Turn grass clippings and kitchen scraps into a gardener's dream soil.
Making compost is one of the smartest, most productive things you can do as a gardener. You'll turn yard and kitchen waste into rich, organic matter that's a valuable soil amendment for your garden and yard. You'll also reduce your garbage output, and help meet widespread restrictions now imposed for landfills. Contrary to common thought, a compost pile doesn't smell bad, attract pests, or create an eyesore.
As a natural process, compost happens when vegetative waste decomposes within weeks into fertile humus. Start by layering leaves, grass clippings, weeds, kitchen scraps (no meat, bones, or fat) and topsoil in a bin made for composting or in a pile on the ground. Water the pile if it is dry and doesn't decompose. Add leaves if it is too wet or starts to smell sour. Turn the pile once a season to speed decomposition.

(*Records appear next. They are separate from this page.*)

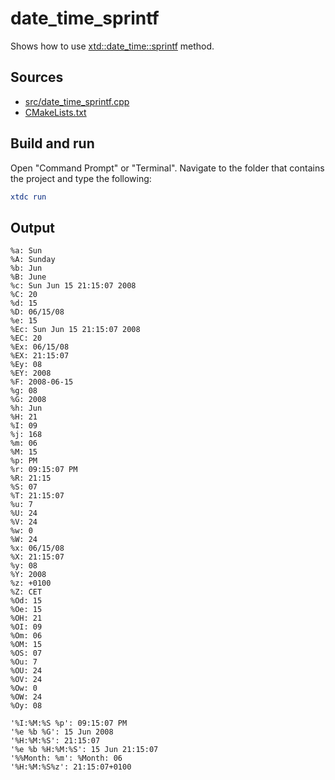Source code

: # date_time_sprintf

Shows how to use [xtd::date_time::sprintf](https://gammasoft71.github.io/xtd/reference_guides/latest/classxtd_1_1date__time.html#aa21e25167da0cf2593175b48cf1a82d0) method.

## Sources

* [src/date_time_sprintf.cpp](src/date_time_sprintf.cpp)
* [CMakeLists.txt](CMakeLists.txt)

## Build and run

Open "Command Prompt" or "Terminal". Navigate to the folder that contains the project and type the following:

```cmake
xtdc run
```

## Output

```
%a: Sun
%A: Sunday
%b: Jun
%B: June
%c: Sun Jun 15 21:15:07 2008
%C: 20
%d: 15
%D: 06/15/08
%e: 15
%Ec: Sun Jun 15 21:15:07 2008
%EC: 20
%Ex: 06/15/08
%EX: 21:15:07
%Ey: 08
%EY: 2008
%F: 2008-06-15
%g: 08
%G: 2008
%h: Jun
%H: 21
%I: 09
%j: 168
%m: 06
%M: 15
%p: PM
%r: 09:15:07 PM
%R: 21:15
%S: 07
%T: 21:15:07
%u: 7
%U: 24
%V: 24
%w: 0
%W: 24
%x: 06/15/08
%X: 21:15:07
%y: 08
%Y: 2008
%z: +0100
%Z: CET
%Od: 15
%Oe: 15
%OH: 21
%OI: 09
%Om: 06
%OM: 15
%OS: 07
%Ou: 7
%OU: 24
%OV: 24
%Ow: 0
%OW: 24
%Oy: 08

'%I:%M:%S %p': 09:15:07 PM
'%e %b %G': 15 Jun 2008
'%H:%M:%S': 21:15:07
'%e %b %H:%M:%S': 15 Jun 21:15:07
'%%Month: %m': %Month: 06
'%H:%M:%S%z': 21:15:07+0100
```
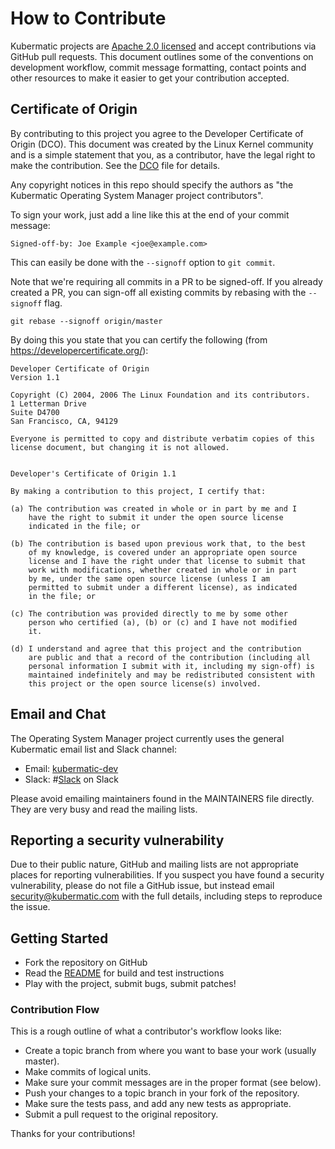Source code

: # How to Contribute

Kubermatic projects are [Apache 2.0 licensed](LICENSE) and accept contributions via
GitHub pull requests. This document outlines some of the conventions on
development workflow, commit message formatting, contact points and other
resources to make it easier to get your contribution accepted.

## Certificate of Origin

By contributing to this project you agree to the Developer Certificate of
Origin (DCO). This document was created by the Linux Kernel community and is a
simple statement that you, as a contributor, have the legal right to make the
contribution. See the [DCO](DCO) file for details.

Any copyright notices in this repo should specify the authors as "the Kubermatic Operating System Manager project contributors".

To sign your work, just add a line like this at the end of your commit message:

```
Signed-off-by: Joe Example <joe@example.com>
```

This can easily be done with the `--signoff` option to `git commit`.

Note that we're requiring all commits in a PR to be signed-off. If you already created a PR, you can sign-off all existing commits by rebasing with the `--signoff` flag.

```
git rebase --signoff origin/master
```

By doing this you state that you can certify the following (from https://developercertificate.org/):

```
Developer Certificate of Origin
Version 1.1

Copyright (C) 2004, 2006 The Linux Foundation and its contributors.
1 Letterman Drive
Suite D4700
San Francisco, CA, 94129

Everyone is permitted to copy and distribute verbatim copies of this
license document, but changing it is not allowed.


Developer's Certificate of Origin 1.1

By making a contribution to this project, I certify that:

(a) The contribution was created in whole or in part by me and I
    have the right to submit it under the open source license
    indicated in the file; or

(b) The contribution is based upon previous work that, to the best
    of my knowledge, is covered under an appropriate open source
    license and I have the right under that license to submit that
    work with modifications, whether created in whole or in part
    by me, under the same open source license (unless I am
    permitted to submit under a different license), as indicated
    in the file; or

(c) The contribution was provided directly to me by some other
    person who certified (a), (b) or (c) and I have not modified
    it.

(d) I understand and agree that this project and the contribution
    are public and that a record of the contribution (including all
    personal information I submit with it, including my sign-off) is
    maintained indefinitely and may be redistributed consistent with
    this project or the open source license(s) involved.
```

## Email and Chat

The Operating System Manager project currently uses the general Kubermatic email list and Slack channel:

- Email: [kubermatic-dev](https://groups.google.com/forum/#!forum/kubermatic-dev)
- Slack: #[Slack](http://slack.kubermatic.io/) on Slack

Please avoid emailing maintainers found in the MAINTAINERS file directly. They
are very busy and read the mailing lists.

## Reporting a security vulnerability

Due to their public nature, GitHub and mailing lists are not appropriate places for reporting vulnerabilities. If you suspect you have found a security vulnerability, please do not file a GitHub issue, but instead email security@kubermatic.com with the full details, including steps to reproduce the issue.

## Getting Started

- Fork the repository on GitHub
- Read the [README](README.md) for build and test instructions
- Play with the project, submit bugs, submit patches!

### Contribution Flow

This is a rough outline of what a contributor's workflow looks like:

- Create a topic branch from where you want to base your work (usually master).
- Make commits of logical units.
- Make sure your commit messages are in the proper format (see below).
- Push your changes to a topic branch in your fork of the repository.
- Make sure the tests pass, and add any new tests as appropriate.
- Submit a pull request to the original repository.

Thanks for your contributions!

Use compost in beds: Use rich, fertile compost as food for your garden's soil, to improve drainage and support healthy plant growth. Simply shovel the compost into garden beds and work it into the soil, using a garden rake. If you're lucky enough to make loads of compost -- or have access to a municipal source -- add wheelbarrows full of it to your garden each spring and fall. You'll build your soil's fertility as well as its water holding capacity.
Improve your soil: When building new beds or preparing a garden for planting, first work compost into the soil. Spread 2- to 4-inch layer of compost on the dry garden soil and till it in. Sprinkle compost on the lawn to feed it, too.